TASK:
Beginning with the line containing "organizacije i vijećnik" and going on through the line containing "# Connect to prod servers", the lines below are to be returned exactly, pictures excluded and nothing added.

━━━ DATA SUPPLIED

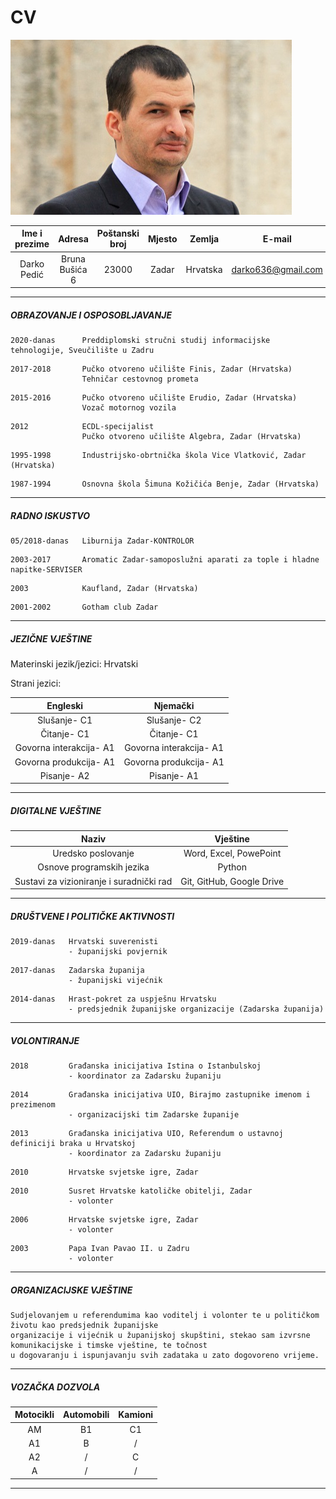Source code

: # CV 


![Profilna slika](https://github.com/gadgadni/ATP2021/blob/main/img/profilna.jpg)



| Ime i prezime |     Adresa     | Poštanski broj | Mjesto |  Zemlja  |       E-mail       |
|:-------------:|:--------------:|:--------------:|:------:|:--------:|:------------------:|
|  Darko Pedić  | Bruna Bušića 6 |      23000     |  Zadar | Hrvatska | darko636@gmail.com |





---
##### OBRAZOVANJE I OSPOSOBLJAVANJE
 
 ```
2020-danas      Preddiplomski stručni studij informacijske tehnologije, Sveučilište u Zadru
 ```

```
2017-2018       Pučko otvoreno učilište Finis, Zadar (Hrvatska)  
                Tehničar cestovnog prometa
``` 
``` 
2015-2016       Pučko otvoreno učilište Erudio, Zadar (Hrvatska)
                Vozač motornog vozila
``` 
``` 
2012            ECDL-specijalist
                Pučko otvoreno učilište Algebra, Zadar (Hrvatska)  
```    
```  
1995-1998       Industrijsko-obrtnička škola Vice Vlatković, Zadar (Hrvatska)
``` 
``` 
1987-1994       Osnovna škola Šimuna Kožičića Benje, Zadar (Hrvatska)
``` 
 ___

##### RADNO ISKUSTVO 

``` 
05/2018-danas   Liburnija Zadar-KONTROLOR
``` 
``` 
2003-2017       Aromatic Zadar-samoposlužni aparati za tople i hladne napitke-SERVISER
``` 
```
2003            Kaufland, Zadar (Hrvatska)
```
```
2001-2002       Gotham club Zadar
```

---

##### JEZIČNE VJEŠTINE

Materinski jezik/jezici:
Hrvatski

Strani jezici:

|          Engleski         |          Njemački         |
|:-------------------------:|:-------------------------:|
|Slušanje- C1               |Slušanje- C2               |
|Čitanje- C1                |Čitanje- C1                |
|Govorna interakcija- A1    |Govorna interakcija- A1    |
|Govorna produkcija- A1     |Govorna produkcija- A1     |
|Pisanje- A2                |Pisanje- A1                |    
  

---
##### DIGITALNE VJEŠTINE

|                  Naziv                   |          Vještine         |
|:----------------------------------------:|:-------------------------:|
| Uredsko poslovanje                       | Word, Excel, PowePoint    |  
| Osnove programskih jezika                | Python                    |                        
| Sustavi za vizioniranje i suradnički rad | Git, GitHub, Google Drive |                       

---
##### DRUŠTVENE I POLITIČKE AKTIVNOSTI

```
2019-danas   Hrvatski suverenisti 
             - županijski povjernik
```
```
2017-danas   Zadarska županija
             - županijski vijećnik 
```            
```
2014-danas   Hrast-pokret za uspješnu Hrvatsku 
             - predsjednik županijske organizacije (Zadarska županija)
```
---
##### VOLONTIRANJE

```
2018         Građanska inicijativa Istina o Istanbulskoj 
             - koordinator za Zadarsku županiju
```
```
2014         Građanska inicijativa UIO, Birajmo zastupnike imenom i prezimenom
             - organizacijski tim Zadarske županije
```
```
2013         Građanska inicijativa UIO, Referendum o ustavnoj definiciji braka u Hrvatskoj 
             - koordinator za Zadarsku županiju
```
```
2010         Hrvatske svjetske igre, Zadar 
```
```
2010         Susret Hrvatske katoličke obitelji, Zadar 
             - volonter
```
```
2006         Hrvatske svjetske igre, Zadar 
             - volonter
```
```
2003         Papa Ivan Pavao II. u Zadru
             - volonter
```
---
##### ORGANIZACIJSKE VJEŠTINE

    Sudjelovanjem u referendumima kao voditelj i volonter te u političkom životu kao predsjednik županijske 
    organizacije i vijećnik u županijskoj skupštini, stekao sam izvrsne komunikacijske i timske vještine, te točnost 
    u dogovaranju i ispunjavanju svih zadataka u zato dogovoreno vrijeme.
    

---
##### VOZAČKA DOZVOLA

| Motocikli | Automobili | Kamioni |
|:---------:|:----------:|:-------:|
|    AM     |     B1     |   C1    |
|    A1     |     B      |   /     |
|    A2     |     /      |   C     |
|    A      |     /      |   /     |

---


             






 
                
                
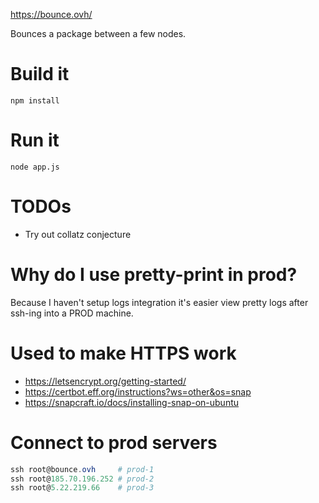 https://bounce.ovh/

Bounces a package between a few nodes.

# Build it
```
npm install
```

# Run it
```
node app.js
```

# TODOs
- Try out collatz conjecture

# Why do I use pretty-print in prod?
Because I haven't setup logs integration it's easier view pretty logs after ssh-ing into a PROD machine.

# Used to make HTTPS work
- https://letsencrypt.org/getting-started/
- https://certbot.eff.org/instructions?ws=other&os=snap
- https://snapcraft.io/docs/installing-snap-on-ubuntu

# Connect to prod servers
```PowerShell
ssh root@bounce.ovh     # prod-1
ssh root@185.70.196.252 # prod-2
ssh root@5.22.219.66    # prod-3
```
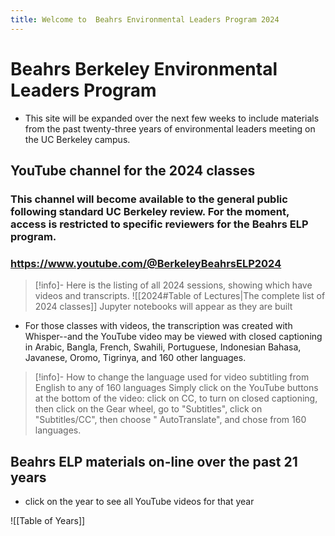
 ```yaml
---
title: Welcome to  Beahrs Environmental Leaders Program 2024
---
```

# Beahrs Berkeley Environmental Leaders Program
- This site will be expanded over the next few weeks to include materials from the past twenty-three years of environmental leaders meeting on the UC Berkeley campus.
## YouTube channel for the 2024 classes
### This channel will become available to the general public following standard UC Berkeley review. For the moment, access is restricted to specific reviewers for the Beahrs ELP program. 
### https://www.youtube.com/@BerkeleyBeahrsELP2024

> [!info]- Here is the listing of all 2024 sessions, showing which have videos and transcripts.
>  ![[2024#Table of Lectures|The complete list of 2024 classes]]
> Jupyter notebooks will appear as they are built

- For those classes with videos, the transcription was created with Whisper--and the YouTube video may be viewed with closed captioning in Arabic, Bangla, French, Swahili, Portuguese, Indonesian Bahasa, Javanese, Oromo, Tigrinya, and 160 other languages. 

> [!info]- How to change the language used for video subtitling from English to any of 160 languages
>  Simply click on the YouTube buttons at the bottom of the video: click on CC, to turn on 
> closed captioning, then click on the Gear wheel, go to "Subtitles", click on "Subtitles/CC", 
> then choose " AutoTranslate",  and chose from 160 languages.

## Beahrs ELP materials on-line over the past 21 years
- click on the year to see all YouTube videos for that year

![[Table of Years]]


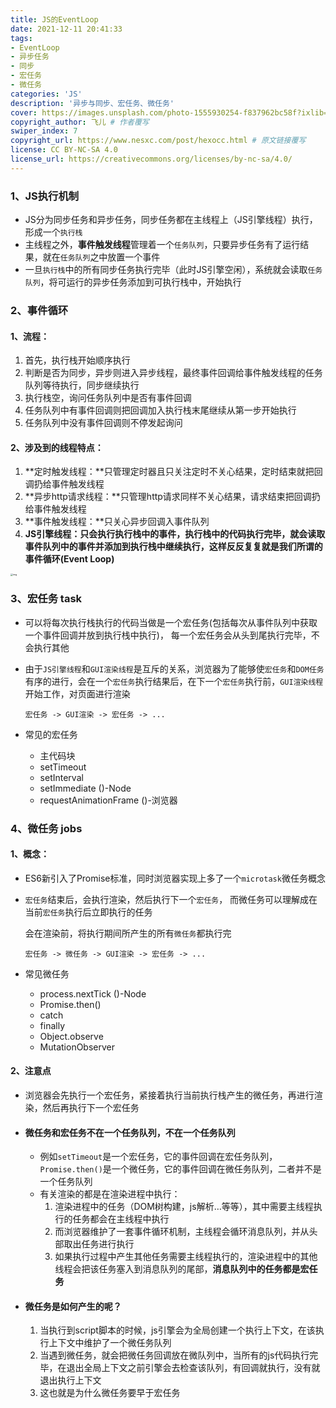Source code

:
 ```yaml
---
title: JS的EventLoop
date: 2021-12-11 20:41:33
tags:
- EventLoop
- 异步任务
- 同步
- 宏任务
- 微任务
categories: 'JS'
description: '异步与同步、宏任务、微任务'
cover: https://images.unsplash.com/photo-1555930254-f837962bc58f?ixlib=rb-1.2.1&ixid=MnwxMjA3fDB8MHxwaG90by1wYWdlfHx8fGVufDB8fHx8&auto=format&fit=crop&w=1170&q=80
copyright_author: 飞儿 # 作者覆写
swiper_index: 7
copyright_url: https://www.nesxc.com/post/hexocc.html # 原文链接覆写
license: CC BY-NC-SA 4.0
license_url: https://creativecommons.org/licenses/by-nc-sa/4.0/
---
```


### 1、JS执行机制 ###

* JS分为同步任务和异步任务，同步任务都在主线程上（JS引擎线程）执行，形成一个`执行栈`
* 主线程之外，**事件触发线程**管理着一个`任务队列`，只要异步任务有了运行结果，就在`任务队列`之中放置一个事件
* 一旦`执行栈`中的所有同步任务执行完毕（此时JS引擎空闲），系统就会读取`任务队列`，将可运行的异步任务添加到可执行栈中，开始执行

### 2、事件循环 ###

#### 1、流程： ####

1. 首先，执行栈开始顺序执行
2. 判断是否为同步，异步则进入异步线程，最终事件回调给事件触发线程的任务队列等待执行，同步继续执行
3. 执行栈空，询问任务队列中是否有事件回调
4. 任务队列中有事件回调则把回调加入执行栈末尾继续从第一步开始执行
5. 任务队列中没有事件回调则不停发起询问

#### 2、涉及到的线程特点： ####

1. **定时触发线程：**只管理定时器且只关注定时不关心结果，定时结束就把回调扔给事件触发线程
2. **异步http请求线程：**只管理http请求同样不关心结果，请求结束把回调扔给事件触发线程
3. **事件触发线程：**只关心异步回调入事件队列
4. **JS引擎线程：**只会执行执行栈中的事件，执行栈中的代码执行完毕，就会读取事件队列中的事件并添加到执行栈中继续执行，这样反反复复就是我们所谓的**事件循环(Event Loop)**

<img src="https://p1-jj.byteimg.com/tos-cn-i-t2oaga2asx/gold-user-assets/2020/1/18/16fb7acab03b35fa~tplv-t2oaga2asx-watermark.awebp" alt="img" style="zoom:25%;" />



### 3、宏任务         task ###

* 可以将每次执行栈执行的代码当做是一个宏任务(包括每次从事件队列中获取一个事件回调并放到执行栈中执行)， 每一个宏任务会从头到尾执行完毕，不会执行其他

* 由于`JS引擎线程`和`GUI渲染线程`是互斥的关系，浏览器为了能够使`宏任务`和`DOM任务`有序的进行，会在一个`宏任务`执行结果后，在下一个`宏任务`执行前，`GUI渲染线程`开始工作，对页面进行渲染

  ```
  宏任务 -> GUI渲染 -> 宏任务 -> ...
  ```

* 常见的宏任务

  * 主代码块
  * setTimeout
  * setInterval
  * setImmediate ()-Node
  * requestAnimationFrame ()-浏览器

### 4、微任务    jobs ###

#### 1、概念： ####

* ES6新引入了Promise标准，同时浏览器实现上多了一个`microtask`微任务概念

* `宏任务`结束后，会执行渲染，然后执行下一个`宏任务`， 而微任务可以理解成在当前`宏任务`执行后立即执行的任务

  会在渲染前，将执行期间所产生的所有`微任务`都执行完

  ```
  宏任务 -> 微任务 -> GUI渲染 -> 宏任务 -> ...
  ```

* 常见微任务

  * process.nextTick ()-Node
  * Promise.then()
  * catch
  * finally
  * Object.observe
  * MutationObserver

#### 2、注意点 ####

* 浏览器会先执行一个宏任务，紧接着执行当前执行栈产生的微任务，再进行渲染，然后再执行下一个宏任务

* #### 微任务和宏任务不在一个任务队列，不在一个任务队列 ####

  * 例如`setTimeout`是一个宏任务，它的事件回调在宏任务队列，`Promise.then()`是一个微任务，它的事件回调在微任务队列，二者并不是一个任务队列
  * 有关渲染的都是在渲染进程中执行：
    1. 渲染进程中的任务（DOM树构建，js解析…等等），其中需要主线程执行的任务都会在主线程中执行
    2. 而浏览器维护了一套事件循环机制，主线程会循环消息队列，并从头部取出任务进行执行
    3. 如果执行过程中产生其他任务需要主线程执行的，渲染进程中的其他线程会把该任务塞入到消息队列的尾部，**消息队列中的任务都是宏任务**

* #### 微任务是如何产生的呢？ ####

  1. 当执行到script脚本的时候，js引擎会为全局创建一个执行上下文，在该执行上下文中维护了一个微任务队列
  2. 当遇到微任务，就会把微任务回调放在微队列中，当所有的js代码执行完毕，在退出全局上下文之前引擎会去检查该队列，有回调就执行，没有就退出执行上下文
  3. 这也就是为什么微任务要早于宏任务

━━━━━━

REPLY TO THE TASK:
    organizacije i vijećnik u županijskoj skupštini, stekao sam izvrsne komunikacijske i timske vještine, te točnost 
    u dogovaranju i ispunjavanju svih zadataka u zato dogovoreno vrijeme.
    

---
##### VOZAČKA DOZVOLA

| Motocikli | Automobili | Kamioni |
|:---------:|:----------:|:-------:|
|    AM     |     B1     |   C1    |
|    A1     |     B      |   /     |
|    A2     |     /      |   C     |
|    A      |     /      |   /     |

---


             






 
                
                
 https://bounce.ovh/

Bounces a package between a few nodes.

# Build it
```
npm install
```

# Run it
```
node app.js
```

# TODOs
- Try out collatz conjecture

# Why do I use pretty-print in prod?
Because I haven't setup logs integration it's easier view pretty logs after ssh-ing into a PROD machine.

# Used to make HTTPS work
- https://letsencrypt.org/getting-started/
- https://certbot.eff.org/instructions?ws=other&os=snap
- https://snapcraft.io/docs/installing-snap-on-ubuntu

# Connect to prod servers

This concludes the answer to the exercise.